Perhaps, but this is the 21st Century.  Even inefficient, corrupt and wasteful politicians can do little things to improve matters.   Take something that is ‘small’ but still costs the parents of students preparing for A/Ls millions of rupees: past papers.  What does it cost for the Education Department to post all past papers of all subjects on a website?  Most schools have computers now.  Many do not, but then again there are some 600 state-run cyber-cafes spread throughout the country. These are complemented by thousands of other such internet cafes.  Why should children have to purchase these from third parties?

Why can’t the syllabi for all subjects be made available online?  There are thousands of children who play chess in this country.  Chess books are expensive.  Software is expensive.  And yet, the top players are not literature-starved. They download e-books and relevant software from the internet.  It is not difficult to post tutorials on the internet. It is not difficult to post model answers to questions.  It is not too expensive to establish call centers to answer questions that students pose. 

Close to 50% of all children who enter Grade I fail to make it to the A/L. This is 130,000 children a year.  They are the structurally ignored.  Then there are the 100,000 who fail the A/Ls.

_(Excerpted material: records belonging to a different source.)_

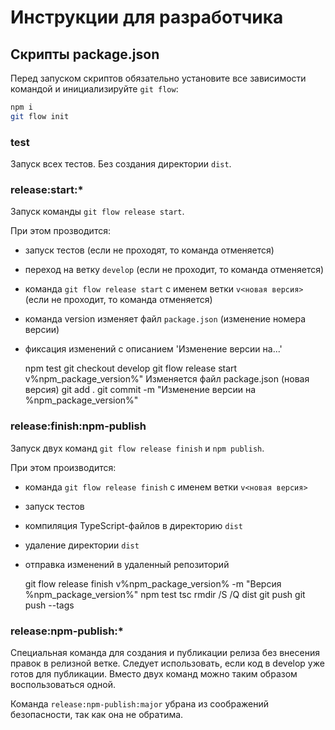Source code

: Инструкции для разработчика
===========================

Скрипты package.json
--------------------

Перед запуском скриптов обязательно установите все зависимости командой
и инициализируйте `git flow`:

```bash
npm i
git flow init
```

### test

Запуск всех тестов. Без создания директории `dist`.

### release:start:*

Запуск команды `git flow release start`.

При этом прозводится:  
- запуск тестов (если не проходят, то команда отменяется)
- переход на ветку `develop` (если не проходит, то команда отменяется)
- команда `git flow release start` с именем ветки `v<новая версия>` (если не проходит, то команда отменяется)
- команда version изменяет файл `package.json` (изменение номера версии)
- фиксация изменений с описанием 'Изменение версии на...'


    npm test
    git checkout develop
    git flow release start v%npm_package_version%"
    Изменяется файл package.json (новая версия)
    git add .
    git commit -m \"Изменение версии на %npm_package_version%\"

### release:finish:npm-publish

Запуск двух команд `git flow release finish` и `npm publish`.

При этом производится:  
- команда `git flow release finish` с именем ветки `v<новая версия>`
- запуск тестов
- компиляция TypeScript-файлов в директорию `dist`
- удаление директории `dist`
- отправка изменений в удаленный репозиторий


    git flow release finish v%npm_package_version% -m \"Версия %npm_package_version%\"
    npm test
    tsc
    rmdir /S /Q dist
    git push
    git push --tags

### release:npm-publish:*

Специальная команда для создания и публикации релиза без внесения правок в релизной ветке.
Следует использовать, если код в develop уже готов для публикации.
Вместо двух команд можно таким образом воспользоваться одной. 

Команда `release:npm-publish:major` убрана из соображений безопасности,
так как она не обратима.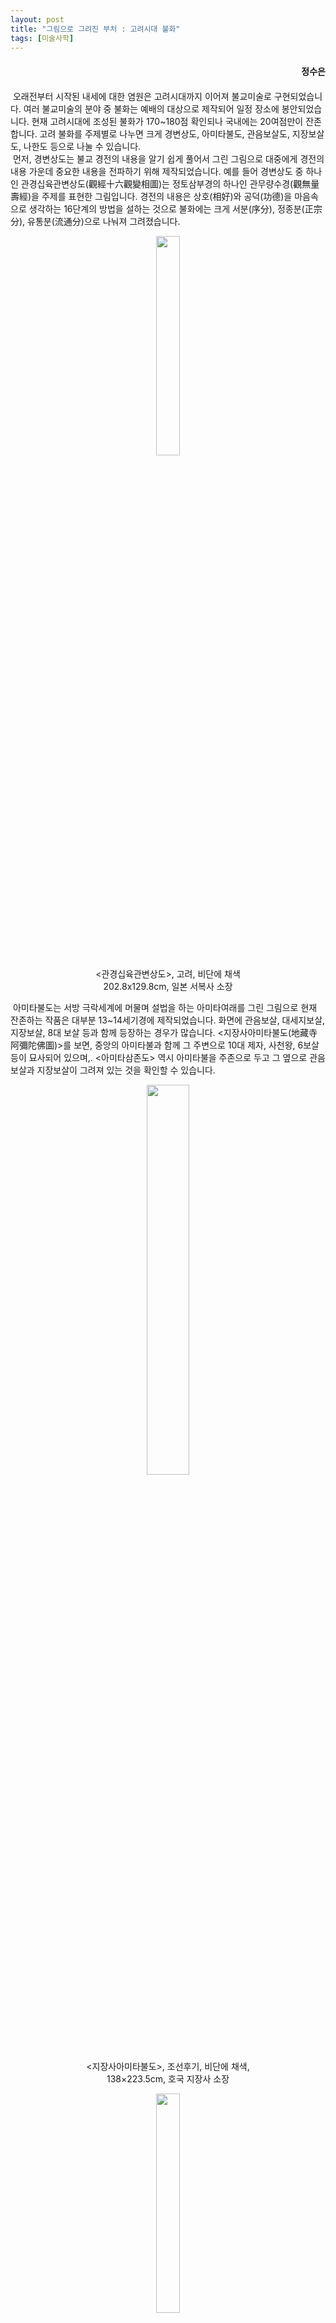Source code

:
 ```yaml
---
layout: post
title: "그림으로 그려진 부처 : 고려시대 불화"
tags: [미술사학]
---
```


<h4><div style="text-align:right"><b>정수은</b></div></h4>

<h4><div style="text-align:right"><b></b></div></h4>

&nbsp;오래전부터 시작된 내세에 대한 염원은 고려시대까지 이어져 불교미술로 구현되었습니다. 여러 불교미술의 분야 중 불화는 예배의 대상으로 제작되어 일정 장소에 봉안되었습니다. 현재 고려시대에 조성된 불화가 170~180점 확인되나 국내에는 20여점만이 잔존합니다. 고려 불화를 주제별로 나누면 크게 경변상도, 아미타불도, 관음보살도, 지장보살도, 나한도 등으로 나눌 수 있습니다.<br>
&nbsp;먼저, 경변상도는 불교 경전의 내용을 알기 쉽게 풀어서 그린 그림으로 대중에게 경전의 내용 가운데 중요한 내용을 전파하기 위해 제작되었습니다. 예를 들어 경변상도 중 하나인 관경십육관변상도(觀經十六觀變相圖)는 정토삼부경의 하나인 관무량수경(觀無量壽經)을 주제를 표현한 그림입니다. 경전의 내용은 상호(相好)와 공덕(功德)을 마음속으로 생각하는 16단계의 방법을 설하는 것으로 불화에는 크게 서분(序分), 정종분(正宗分), 유통분(流通分)으로 나눠져 그려졌습니다.

<center><figure><img src="https://user-images.githubusercontent.com/64909586/177549392-62fd05bf-22e3-4390-91e3-4fb895e220fa.jpeg?raw=true" width="30%" height="30%"><figcaption><관경십육관변상도>, 고려, 비단에 채색<br>202.8x129.8cm, 일본 서복사 소장</figcaption></figure></center>

&nbsp;아미타불도는 서방 극락세계에 머물며 설법을 하는 아미타여래를 그린 그림으로 현재 잔존하는 작품은 대부분 13~14세기경에 제작되었습니다. 화면에 관음보살, 대세지보살, 지장보살, 8대 보살 등과 함께 등장하는 경우가 많습니다. <지장사아미타불도(地藏寺阿彌陀佛圖)>를 보면, 중앙의 아미타불과 함께 그 주변으로 10대 제자, 사천왕, 6보살 등이 묘사되어 있으며,. <아미타삼존도> 역시 아미타불을 주존으로 두고 그 옆으로 관음보살과 지장보살이 그려져 있는 것을 확인할 수 있습니다.

<center><figure><img src="https://user-images.githubusercontent.com/64909586/177549371-fceee752-9299-4584-bd7f-1ad02d410874.jpg?raw=true" width="40%" height="40%"><figcaption><지장사아미타불도>, 조선후기, 비단에 채색,<br>138×223.5cm, 호국 지장사 소장</figcaption></figure></center>

<center><figure><img src="https://user-images.githubusercontent.com/64909586/177549406-588e2b39-a3fe-4901-9e1c-8a3c8d365de1.jpg?raw=true" width="30%" height="30%"><figcaption><아미타삼존도>, 고려, 비단에 채색,<br>110×51cm, 삼성미술관 리움 소장</figcaption></figure></center>

&nbsp;다음으로 살펴볼 지장보살도는 지옥과 사후세계를 주재하는 지장보살을 그린 그림입니다. 주로 지장보살 단독으로 그려지거나 권속인 시왕과 함께 그려집니다. 지장보살도는 당시 사람들 사이에 사후세계에 대한 관심이 높아지면서 지옥의 고통 속 중생들을 극락세계로 인도해주는  지장보살신앙이 강해져 다수의 지장보살도가 그려지게 되었습니다. <지장보살도>를 보면, 중앙의 지장보살이 그려져 있고 좌우 대칭으로 각 4구씩 호법신과 심판관들의 모습이 묘사되어있습니다.

<center><figure><img src="https://user-images.githubusercontent.com/64909586/177549430-eab826e2-8550-4854-935b-23413ac9e6b7.jpg?raw=true" width="30%" height="30%"><figcaption><지장보살도>, 고려 14세기, 비단에 채색,<br>삼성미술관 리움 소장</figcaption></figure></center>

&nbsp;마지막으로 나한도는 수행자이자 생사를 초탈하여 깨달음에 이른 사람이자 남방불교에서 최고 깨달음의 경지에 이른 사람을 그린 그림입니다. 고려시대의 여러 기록에서 나한재를 개최한 기사가 확인되며, 오백나한도에 대한 기록도 발견되어 고려시대에 나한 신앙이 유행한 것을 알 수 있습니다. 나한은 수행을 통해 오를 수 있는 최고의 경지에 오른 사람으로 석가모니가 열반에 든 뒤 불법(佛法)을 알리고 중생들을 이끌기 위해 모인 16명의 제자를 십육나한으로, 석가모니의 가르침을 정리하기 위해 모인 500명의 제자는 오백나한으로 불리게 되었습니다. 아래 화면에 보이는 <제십오 아대다 존자>는 십육나한도 중 15번째로 제자인 아대다존자를 그림으로 상단에 ‘아대다’라고 표기되어 있어 이를 알 수 있습니다. 회면 속 나한은 나이가 많이 든 비구형상으로 묘사되었으며, 두 손은 석장을 잡고 시선은 화면 우측의 시자를 바라보고 있는 모습으로 그려졌습니다.

<center><figure><img src="https://user-images.githubusercontent.com/64909586/177549436-b90d078d-7cd5-473d-9978-6a4484ef3c33.jpg?raw=true" width="30%" height="30%"><figcaption><제십오 아대다존자>, 고려 13세기, 비단에 엷은 색<br>53.5×39.5cm, 국립중앙박물관 소장</figcaption></figure></center>
<br>
<br>
<br>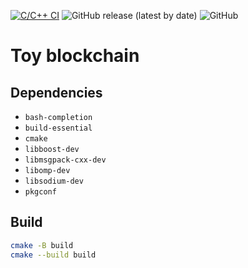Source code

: [![C/C++ CI](https://github.com/otreblan/hello/workflows/C/C++%20CI/badge.svg)](https://github.com/otreblan/hello/actions?query=workflow%3A%22C%2FC%2B%2B+CI%22)
![GitHub release (latest by date)](https://img.shields.io/github/v/release/otreblan/hello?logo=github)
![GitHub](https://img.shields.io/github/license/otreblan/hello?logo=gnu)

# Toy blockchain

## Dependencies

* `bash-completion`
* `build-essential`
* `cmake`
* `libboost-dev`
* `libmsgpack-cxx-dev`
* `libomp-dev`
* `libsodium-dev`
* `pkgconf`

## Build
``` bash
cmake -B build
cmake --build build
```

The University Grants Commission has proudly announced that this year 22,000 will enter university.  The relevant authorities in the Education Ministry are silent about the 100,000 who qualify but are stopped at the gate with the dismissive ‘No room, sorry!’

Let’s catch these numbers again.  We have 130,000 who fail the O/L.  We have 100,000 who fail the A/L.  We have another 100,000 who qualify to enter university but for whom there is no room.  We have to keep in mind that we are talking of children on whom the state has invested at least 13 years by way of free education, free books, free school uniforms, free meals etc.  That’s colossal. 

The little things have to be done. The big things are said to be getting done.  It might take time, but we need the policy and the implementation.  If not, we are not going to get to aashcharya, we won’t be a ‘Asian Wonder’ or a ‘Miracle of Asia’.  We will remain ‘Sri Lanka: Ok, sort of’.  The tragedy is that we don’t have to be!

The Sunday School Vs Tuition Class is therefore a digression and this too on a peripheral manifestation of a core social problem.  It is not the starting point.  Bandula Gunawardena, Minister of Education and tuition master, can’t be ignorant of the issues.  The policy has been articulated clearly in Mahinda Chinthana – Idiri Dekam.  There’s been enough talk.  Let’s see something solid now.  Yes, the ‘small things’ as well as the ‘big things’.  Let’s keep sticking plaster out for now.